A single number is required: the count of lines in the records below that contain the word "instead".

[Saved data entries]
BEGIN
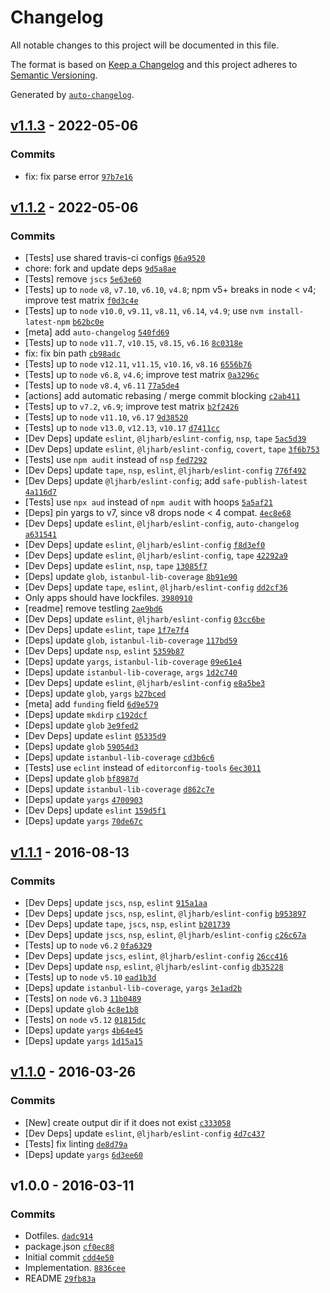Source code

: # Changelog

All notable changes to this project will be documented in this file.

The format is based on [Keep a Changelog](https://keepachangelog.com/en/1.0.0/)
and this project adheres to [Semantic Versioning](https://semver.org/spec/v2.0.0.html).

Generated by [`auto-changelog`](https://github.com/CookPete/auto-changelog).

## [v1.1.3](https://github.com/ocavue/istanbul-merge/compare/v1.1.2...v1.1.3) - 2022-05-06

### Commits

- fix: fix parse error [`97b7e16`](https://github.com/ocavue/istanbul-merge/commit/97b7e164c4ae808f0d4780b24034c94a7eec3a74)

## [v1.1.2](https://github.com/ocavue/istanbul-merge/compare/v1.1.1...v1.1.2) - 2022-05-06

### Commits

- [Tests] use shared travis-ci configs [`06a9520`](https://github.com/ocavue/istanbul-merge/commit/06a95209e1110fb7eca684fd9954946346351aa9)
- chore: fork and update deps [`9d5a8ae`](https://github.com/ocavue/istanbul-merge/commit/9d5a8ae855126895efc14457d8c1ababb68bd2e1)
- [Tests] remove `jscs` [`5e63e60`](https://github.com/ocavue/istanbul-merge/commit/5e63e60f3a12c2b22589318a73ac36ea9824bb95)
- [Tests] up to `node` `v8`, `v7.10`, `v6.10`, `v4.8`; npm v5+ breaks in node &lt; v4; improve test matrix [`f0d3c4e`](https://github.com/ocavue/istanbul-merge/commit/f0d3c4ebf0ce596b557edb9104d3d8066a054b88)
- [Tests] up to `node` `v10.0`, `v9.11`, `v8.11`, `v6.14`, `v4.9`; use `nvm install-latest-npm` [`b62bc0e`](https://github.com/ocavue/istanbul-merge/commit/b62bc0e5c4bbe3ca591155c2520bfc15e4a7fd0f)
- [meta] add `auto-changelog` [`540fd69`](https://github.com/ocavue/istanbul-merge/commit/540fd694c8af1176bba00d78e7c15ea556e5ef4a)
- [Tests] up to `node` `v11.7`, `v10.15`, `v8.15`, `v6.16` [`8c0318e`](https://github.com/ocavue/istanbul-merge/commit/8c0318e78df0b0aaff8d991c76ee8b99e3682a90)
- fix: fix bin path [`cb98adc`](https://github.com/ocavue/istanbul-merge/commit/cb98adcafde34021446540411034a934df72de6b)
- [Tests] up to `node` `v12.11`, `v11.15`, `v10.16`, `v8.16` [`6556b76`](https://github.com/ocavue/istanbul-merge/commit/6556b7697b06d17c66a31752b2841946b464494e)
- [Tests] up to `node` `v6.8`, `v4.6`; improve test matrix [`0a3296c`](https://github.com/ocavue/istanbul-merge/commit/0a3296c6777d28b90f7d8966639675b0ad234eb0)
- [Tests] up to `node` `v8.4`, `v6.11` [`77a5de4`](https://github.com/ocavue/istanbul-merge/commit/77a5de45aa60b9bb7a3da0459446bb67f6130cf9)
- [actions] add automatic rebasing / merge commit blocking [`c2ab411`](https://github.com/ocavue/istanbul-merge/commit/c2ab411b7169100ed4755e5632920970790a6743)
- [Tests] up to `v7.2`, `v6.9`; improve test matrix [`b2f2426`](https://github.com/ocavue/istanbul-merge/commit/b2f24263575fc4b3afd7924246f1922b0d2041a9)
- [Tests] up to `node` `v11.10`, `v6.17` [`9d38520`](https://github.com/ocavue/istanbul-merge/commit/9d385206699f90c31a5a66b4e7ee85a0b1e9609e)
- [Tests] up to `node` `v13.0`, `v12.13`, `v10.17` [`d7411cc`](https://github.com/ocavue/istanbul-merge/commit/d7411cc8ba06c038d3e2716695e7309a86e6a55a)
- [Dev Deps] update `eslint`, `@ljharb/eslint-config`, `nsp`, `tape` [`5ac5d39`](https://github.com/ocavue/istanbul-merge/commit/5ac5d399b1a444f7136e08a44ad7a9cd0f3cfcfb)
- [Dev Deps] update `eslint`, `@ljharb/eslint-config`, `covert`, `tape` [`3f6b753`](https://github.com/ocavue/istanbul-merge/commit/3f6b753fb8945649bbf23438828113c9b0df3ec5)
- [Tests] use `npm audit` instead of `nsp` [`fed7292`](https://github.com/ocavue/istanbul-merge/commit/fed729249a28674600df11a2ca0f17da0940474b)
- [Dev Deps] update `tape`, `nsp`, `eslint`, `@ljharb/eslint-config` [`776f492`](https://github.com/ocavue/istanbul-merge/commit/776f492bc5491c1d9d8c1a8c64172a18b90a8dc0)
- [Dev Deps] update `@ljharb/eslint-config`; add `safe-publish-latest` [`4a116d7`](https://github.com/ocavue/istanbul-merge/commit/4a116d7c14cf434182ee8f7ac7768b0dad0cdbac)
- [Tests] use `npx aud` instead of `npm audit` with hoops [`5a5af21`](https://github.com/ocavue/istanbul-merge/commit/5a5af21f3029d7d473a7a036424f5aae171e57ef)
- [Deps] pin yargs to v7, since v8 drops node &lt; 4 compat. [`4ec8e68`](https://github.com/ocavue/istanbul-merge/commit/4ec8e68d3443ad0cdb5aa44ca7018f94e1731892)
- [Dev Deps] update `eslint`, `@ljharb/eslint-config`, `auto-changelog` [`a631541`](https://github.com/ocavue/istanbul-merge/commit/a6315411ec31abb5593f2c6dbcf8a42230d38c74)
- [Dev Deps] update `eslint`, `@ljharb/eslint-config` [`f8d3ef0`](https://github.com/ocavue/istanbul-merge/commit/f8d3ef0b275e23af635e510b50b9062732b25475)
- [Dev Deps] update `eslint`, `@ljharb/eslint-config`, `tape` [`42292a9`](https://github.com/ocavue/istanbul-merge/commit/42292a98071292f40a444036c6c7e650c0cbf26e)
- [Dev Deps] update `eslint`, `nsp`, `tape` [`13085f7`](https://github.com/ocavue/istanbul-merge/commit/13085f7cc92b40c45da3f410f23f6f03d5d481a9)
- [Deps] update `glob`, `istanbul-lib-coverage` [`8b91e90`](https://github.com/ocavue/istanbul-merge/commit/8b91e9028d8c332f3d5f3a91274eba4e713e7e30)
- [Dev Deps] update `tape`, `eslint`, `@ljharb/eslint-config` [`dd2cf36`](https://github.com/ocavue/istanbul-merge/commit/dd2cf36fe375139272163252fb77373a56c736f8)
- Only apps should have lockfiles. [`3980910`](https://github.com/ocavue/istanbul-merge/commit/3980910c149a01f7e1d390f6324ddc045f27f095)
- [readme] remove testling [`2ae9bd6`](https://github.com/ocavue/istanbul-merge/commit/2ae9bd6b8dde6c40816afc3c64dd683fd625f9dd)
- [Dev Deps] update `eslint`, `@ljharb/eslint-config` [`03cc6be`](https://github.com/ocavue/istanbul-merge/commit/03cc6be26f085bccfcb3008541993b24b7aa463b)
- [Dev Deps] update `eslint`, `tape` [`1f7e7f4`](https://github.com/ocavue/istanbul-merge/commit/1f7e7f4b11afd042063c6044867fc9d2326a5daa)
- [Deps] update `glob`, `istanbul-lib-coverage` [`117bd59`](https://github.com/ocavue/istanbul-merge/commit/117bd5980dc20d764e3e35dd8a0060190095d047)
- [Dev Deps] update `nsp`, `eslint` [`5359b87`](https://github.com/ocavue/istanbul-merge/commit/5359b875d5e61fcaca5197c66a7e34a4eb4f064c)
- [Deps] update `yargs`, `istanbul-lib-coverage` [`09e61e4`](https://github.com/ocavue/istanbul-merge/commit/09e61e469dec88d81b595fd7745c2cbc72335113)
- [Deps] update `istanbul-lib-coverage`, `args` [`1d2c740`](https://github.com/ocavue/istanbul-merge/commit/1d2c7407c51fd87dc09e636a79181b02ba4ec324)
- [Dev Deps] update `eslint`, `@ljharb/eslint-config` [`e8a5be3`](https://github.com/ocavue/istanbul-merge/commit/e8a5be3eb0ebb7c452e7e204ece3f4bff2781d77)
- [Deps] update `glob`, `yargs` [`b27bced`](https://github.com/ocavue/istanbul-merge/commit/b27bced726353f0b775e8a71f0a2b55926e90fe9)
- [meta] add `funding` field [`6d9e579`](https://github.com/ocavue/istanbul-merge/commit/6d9e579ba06e8cf2a6651593f86e94b9f23c6ce0)
- [Deps] update `mkdirp` [`c192dcf`](https://github.com/ocavue/istanbul-merge/commit/c192dcf2c77b7b4250484ffdf316928a25efb219)
- [Deps] update `glob` [`3e9fed2`](https://github.com/ocavue/istanbul-merge/commit/3e9fed2fbee8380b88f32034e51d7ee37506c868)
- [Dev Deps] update `eslint` [`05335d9`](https://github.com/ocavue/istanbul-merge/commit/05335d9fc30250e244cbd80b751e58122cbf84dc)
- [Deps] update `glob` [`59054d3`](https://github.com/ocavue/istanbul-merge/commit/59054d36906013626d2e8ff4d495fbdaccc22a69)
- [Deps] update `istanbul-lib-coverage` [`cd3b6c6`](https://github.com/ocavue/istanbul-merge/commit/cd3b6c6284aaf10ccd4dae3e5790bfa9011bef08)
- [Tests] use `eclint` instead of `editorconfig-tools` [`6ec3011`](https://github.com/ocavue/istanbul-merge/commit/6ec30111dd519c35a5e8aa7b57da085eea5cc339)
- [Deps] update `glob` [`bf8987d`](https://github.com/ocavue/istanbul-merge/commit/bf8987d86f2e2c9136c5651829a195e50e5151f3)
- [Deps] update `istanbul-lib-coverage` [`d862c7e`](https://github.com/ocavue/istanbul-merge/commit/d862c7e346dec2bd76c2790e38966f4fecefa471)
- [Deps] update `yargs` [`4700903`](https://github.com/ocavue/istanbul-merge/commit/47009037030b059cf0f3edb07b62b93a950e89c5)
- [Dev Deps] update `eslint` [`159d5f1`](https://github.com/ocavue/istanbul-merge/commit/159d5f146513002c3e4a045db17270e9d9693e2b)
- [Deps] update `yargs` [`70de67c`](https://github.com/ocavue/istanbul-merge/commit/70de67c27c5d32fc78b4da8e734367f204b98625)

## [v1.1.1](https://github.com/ocavue/istanbul-merge/compare/v1.1.0...v1.1.1) - 2016-08-13

### Commits

- [Dev Deps] update `jscs`, `nsp`, `eslint` [`915a1aa`](https://github.com/ocavue/istanbul-merge/commit/915a1aa37c19af90deff0e1a01bed54d672b6cdf)
- [Dev Deps] update `jscs`, `nsp`, `eslint`, `@ljharb/eslint-config` [`b953897`](https://github.com/ocavue/istanbul-merge/commit/b953897b6eaa04636d04fa5c8227f010e0fa230c)
- [Dev Deps] update `tape`, `jscs`, `nsp`, `eslint` [`b201739`](https://github.com/ocavue/istanbul-merge/commit/b201739599e2ffc92d3694d360075139b68beb82)
- [Dev Deps] update `jscs`, `nsp`, `eslint`, `@ljharb/eslint-config` [`c26c67a`](https://github.com/ocavue/istanbul-merge/commit/c26c67a574be8c47875de3060be9d196121d54cc)
- [Tests] up to `node` `v6.2` [`0fa6329`](https://github.com/ocavue/istanbul-merge/commit/0fa6329b1727037164d148373752090d4bb06ae9)
- [Dev Deps] update `jscs`, `eslint`, `@ljharb/eslint-config` [`26cc416`](https://github.com/ocavue/istanbul-merge/commit/26cc416b73cf8b31f50117fdfd9a57a52da4e8a0)
- [Dev Deps] update `nsp`, `eslint`, `@ljharb/eslint-config` [`db35228`](https://github.com/ocavue/istanbul-merge/commit/db3522899575f47c16b3f3dcf870e1ee29f25be5)
- [Tests] up to `node` `v5.10` [`ead1b3d`](https://github.com/ocavue/istanbul-merge/commit/ead1b3d867c49162dea483869244334446cbdb74)
- [Deps] update `istanbul-lib-coverage`, `yargs` [`3e1ad2b`](https://github.com/ocavue/istanbul-merge/commit/3e1ad2b5890d4babec54421c4c853f9710f16fa6)
- [Tests] on `node` `v6.3` [`11b0489`](https://github.com/ocavue/istanbul-merge/commit/11b04892680ee5879c210c4039d43e7cf592e463)
- [Deps] update `glob` [`4c8e1b8`](https://github.com/ocavue/istanbul-merge/commit/4c8e1b8831005657372e1ebd8afc5ad83cba20f4)
- [Tests] on `node` `v5.12` [`01815dc`](https://github.com/ocavue/istanbul-merge/commit/01815dc18049c45dd48909264c4303cd86b39577)
- [Deps] update `yargs` [`4b64e45`](https://github.com/ocavue/istanbul-merge/commit/4b64e45a284e9d0fd1360989e361d7269b8a429d)
- [Deps] update `yargs` [`1d15a15`](https://github.com/ocavue/istanbul-merge/commit/1d15a153ccf69ddb5536c49543477128a7b95169)

## [v1.1.0](https://github.com/ocavue/istanbul-merge/compare/v1.0.0...v1.1.0) - 2016-03-26

### Commits

- [New] create output dir if it does not exist [`c333058`](https://github.com/ocavue/istanbul-merge/commit/c333058eceacdbc2827adc7f1a4f8b01b2dd8f4c)
- [Dev Deps] update `eslint`, `@ljharb/eslint-config` [`4d7c437`](https://github.com/ocavue/istanbul-merge/commit/4d7c43741ec114eec8977f3c7afb531ee7e3aa94)
- [Tests] fix linting [`de8d79a`](https://github.com/ocavue/istanbul-merge/commit/de8d79a4b7b24671721d82e42c3753ca610d909b)
- [Deps] update `yargs` [`6d3ee60`](https://github.com/ocavue/istanbul-merge/commit/6d3ee607fca66bb0c20dc52c3b418ceea9622530)

## v1.0.0 - 2016-03-11

### Commits

- Dotfiles. [`dadc914`](https://github.com/ocavue/istanbul-merge/commit/dadc914c229a3a09852fddf2514e12838a13a8c9)
- package.json [`cf0ec88`](https://github.com/ocavue/istanbul-merge/commit/cf0ec88ae6373e6f95ba8112539efdd909f329a0)
- Initial commit [`cdd4e50`](https://github.com/ocavue/istanbul-merge/commit/cdd4e50a34430d3842793e5148391324434ecec1)
- Implementation. [`8836cee`](https://github.com/ocavue/istanbul-merge/commit/8836cee9a6648d525370ed89490640dde75f0cab)
- README [`29fb83a`](https://github.com/ocavue/istanbul-merge/commit/29fb83a85db4f907df4162bf4e9fb13f1fd3e1bc)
END
■ TASK RESPONSE
3